Le CDRPC est une prison à l’occidentale, avec six à huit détenus par cellule.

Le CPDRC est officiellement gouverné par les prisonniers, mais Byron F. Garcia, qui gère les lieux, ne permet qu’à des ex-flics ou des ex-militaires de se présenter. Le maire actuel est un ancien flic, Leo, qui aurait tué 5 personnes.

Je ne comprends pas cet écriteau.

Un tatouage parfait.

Celui-là, c’est Spiderman pris dans une toile d’araignée, et entouré d’oiseaux et de crocodiles tropicaux. Au dessus, les mots “Roi David”. Spiderman a écarté les jambes pour révéler son vagin.

La plupart de ces femmes sont au CPDRC pour avoir touché au shabu, un stimulant similaire à la meth populaire aux Philippines. On me l’a décrit comme « le crack du pauvre », et ça transformerait des gens détendus en maniaques de la machette.

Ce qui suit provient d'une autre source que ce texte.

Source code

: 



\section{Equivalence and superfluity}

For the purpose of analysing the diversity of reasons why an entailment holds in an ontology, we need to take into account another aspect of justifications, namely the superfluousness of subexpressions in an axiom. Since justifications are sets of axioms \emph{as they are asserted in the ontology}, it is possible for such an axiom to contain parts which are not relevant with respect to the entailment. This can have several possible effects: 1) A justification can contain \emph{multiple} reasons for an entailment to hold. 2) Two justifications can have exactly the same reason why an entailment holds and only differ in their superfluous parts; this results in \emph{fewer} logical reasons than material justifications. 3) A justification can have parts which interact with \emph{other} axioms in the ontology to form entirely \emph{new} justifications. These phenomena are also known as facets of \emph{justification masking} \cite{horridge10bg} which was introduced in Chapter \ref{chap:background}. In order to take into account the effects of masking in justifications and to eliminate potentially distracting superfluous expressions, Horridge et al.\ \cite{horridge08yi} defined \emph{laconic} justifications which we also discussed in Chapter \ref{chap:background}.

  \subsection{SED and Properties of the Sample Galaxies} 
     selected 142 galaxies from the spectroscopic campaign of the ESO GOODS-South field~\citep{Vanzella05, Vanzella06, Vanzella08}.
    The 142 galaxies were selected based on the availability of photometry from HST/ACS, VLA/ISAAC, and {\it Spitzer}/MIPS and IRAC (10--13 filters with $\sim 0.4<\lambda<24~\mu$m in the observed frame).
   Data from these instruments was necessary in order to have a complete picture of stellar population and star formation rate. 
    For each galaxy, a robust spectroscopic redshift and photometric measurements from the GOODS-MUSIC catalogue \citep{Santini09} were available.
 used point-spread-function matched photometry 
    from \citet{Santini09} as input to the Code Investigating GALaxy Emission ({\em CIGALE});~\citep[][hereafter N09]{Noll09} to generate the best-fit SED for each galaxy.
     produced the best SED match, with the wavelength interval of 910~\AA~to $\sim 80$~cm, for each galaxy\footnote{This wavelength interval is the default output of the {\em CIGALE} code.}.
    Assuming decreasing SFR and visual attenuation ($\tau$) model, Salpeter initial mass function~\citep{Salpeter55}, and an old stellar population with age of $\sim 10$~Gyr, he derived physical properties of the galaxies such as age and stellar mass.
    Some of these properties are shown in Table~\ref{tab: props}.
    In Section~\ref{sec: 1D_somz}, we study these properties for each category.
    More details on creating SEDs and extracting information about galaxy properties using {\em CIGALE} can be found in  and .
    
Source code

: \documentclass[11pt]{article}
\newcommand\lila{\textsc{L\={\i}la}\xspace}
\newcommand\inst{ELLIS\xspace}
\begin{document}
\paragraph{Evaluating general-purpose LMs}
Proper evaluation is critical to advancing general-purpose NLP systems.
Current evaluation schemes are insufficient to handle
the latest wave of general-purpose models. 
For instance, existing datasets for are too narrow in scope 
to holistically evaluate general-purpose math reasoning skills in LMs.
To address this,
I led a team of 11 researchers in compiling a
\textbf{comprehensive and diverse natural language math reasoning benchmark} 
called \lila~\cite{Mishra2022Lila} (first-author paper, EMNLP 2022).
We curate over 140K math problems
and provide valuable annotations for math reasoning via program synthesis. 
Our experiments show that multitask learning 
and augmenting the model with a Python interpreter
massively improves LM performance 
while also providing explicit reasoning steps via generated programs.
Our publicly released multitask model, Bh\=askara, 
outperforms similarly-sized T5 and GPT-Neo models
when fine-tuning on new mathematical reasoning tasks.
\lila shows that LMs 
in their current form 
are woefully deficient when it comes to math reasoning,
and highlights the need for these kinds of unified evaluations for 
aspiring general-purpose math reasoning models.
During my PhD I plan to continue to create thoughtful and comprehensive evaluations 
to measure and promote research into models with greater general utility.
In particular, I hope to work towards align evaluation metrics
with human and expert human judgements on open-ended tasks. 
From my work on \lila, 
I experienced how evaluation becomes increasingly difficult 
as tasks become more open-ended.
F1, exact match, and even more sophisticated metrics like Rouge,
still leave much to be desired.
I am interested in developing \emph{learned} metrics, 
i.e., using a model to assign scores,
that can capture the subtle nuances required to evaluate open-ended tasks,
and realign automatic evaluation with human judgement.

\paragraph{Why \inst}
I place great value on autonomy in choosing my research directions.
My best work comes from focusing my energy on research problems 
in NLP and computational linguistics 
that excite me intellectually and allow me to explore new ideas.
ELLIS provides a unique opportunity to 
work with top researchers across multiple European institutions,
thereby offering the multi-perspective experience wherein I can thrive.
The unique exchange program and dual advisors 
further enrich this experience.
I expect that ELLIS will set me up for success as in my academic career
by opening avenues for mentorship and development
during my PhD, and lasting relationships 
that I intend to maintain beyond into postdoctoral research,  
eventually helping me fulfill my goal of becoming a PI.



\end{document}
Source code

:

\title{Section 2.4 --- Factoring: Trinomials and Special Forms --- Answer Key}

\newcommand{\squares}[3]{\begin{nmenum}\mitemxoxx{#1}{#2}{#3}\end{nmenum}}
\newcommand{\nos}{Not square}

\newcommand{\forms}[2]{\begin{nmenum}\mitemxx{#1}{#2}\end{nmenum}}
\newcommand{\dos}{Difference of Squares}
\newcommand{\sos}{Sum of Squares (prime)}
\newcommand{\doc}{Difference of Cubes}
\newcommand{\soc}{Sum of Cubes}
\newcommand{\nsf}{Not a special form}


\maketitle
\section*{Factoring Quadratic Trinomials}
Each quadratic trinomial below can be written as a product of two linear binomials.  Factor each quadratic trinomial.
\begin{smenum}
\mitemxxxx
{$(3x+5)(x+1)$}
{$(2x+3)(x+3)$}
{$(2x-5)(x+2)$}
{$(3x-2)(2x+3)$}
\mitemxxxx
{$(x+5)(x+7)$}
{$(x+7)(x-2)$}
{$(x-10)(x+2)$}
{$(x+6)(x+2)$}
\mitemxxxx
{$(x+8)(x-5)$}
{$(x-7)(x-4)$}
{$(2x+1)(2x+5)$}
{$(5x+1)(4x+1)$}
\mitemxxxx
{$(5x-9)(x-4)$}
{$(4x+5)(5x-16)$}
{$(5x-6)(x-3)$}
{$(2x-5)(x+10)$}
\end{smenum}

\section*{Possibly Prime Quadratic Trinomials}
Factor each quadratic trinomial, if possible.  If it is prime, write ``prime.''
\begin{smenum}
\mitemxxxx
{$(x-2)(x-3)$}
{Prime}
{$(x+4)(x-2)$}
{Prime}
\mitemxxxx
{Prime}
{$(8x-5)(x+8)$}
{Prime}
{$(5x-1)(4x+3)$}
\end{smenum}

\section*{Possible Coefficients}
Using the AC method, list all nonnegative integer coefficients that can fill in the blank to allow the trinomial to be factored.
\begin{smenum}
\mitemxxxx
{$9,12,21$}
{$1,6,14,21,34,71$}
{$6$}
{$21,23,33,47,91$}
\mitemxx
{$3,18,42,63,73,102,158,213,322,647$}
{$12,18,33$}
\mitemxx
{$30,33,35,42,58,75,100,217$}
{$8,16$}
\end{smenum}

Les femmes sont plutôt disciplinées. Elles cousent des uniformes de prison, mais participent également à des « projets de vie » – faire des sacs en perles.

Les détenues lesbiennes sont enfermées dans une cellule du fond. Une de leurs uniques activités est de faire la cuisine.

Voilà Byron F. Garcia avec ses bitches. Le tattoo officiel du CPDRC, c’est son nom. Garcia gère la prison comme son donjon SM perso, et il se fout de tout le reste. Sa sœur est gouverneur et son père est sénateur. Il est intouchable.

Quand les prisonniers ne sont pas en train de glander et d’attendre, ils s’entraînent dans la cour à 900. Garcia les a fait danser sur « YMCA » pour me divertir. C’était incroyablement déprimant.

Un cobol du CRBB.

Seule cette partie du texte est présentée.